Given information →
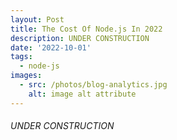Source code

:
 ```yaml
---
layout: Post
title: The Cost Of Node.js In 2022
description: UNDER CONSTRUCTION
date: '2022-10-01'
tags:
  - node-js
images:
  - src: /photos/blog-analytics.jpg
    alt: image alt attribute
---
```


 ###### UNDER CONSTRUCTION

What the task requires → Within the records above, each line containing "UNDER" is to be returned.

Result →
description: UNDER CONSTRUCTION
 ###### UNDER CONSTRUCTION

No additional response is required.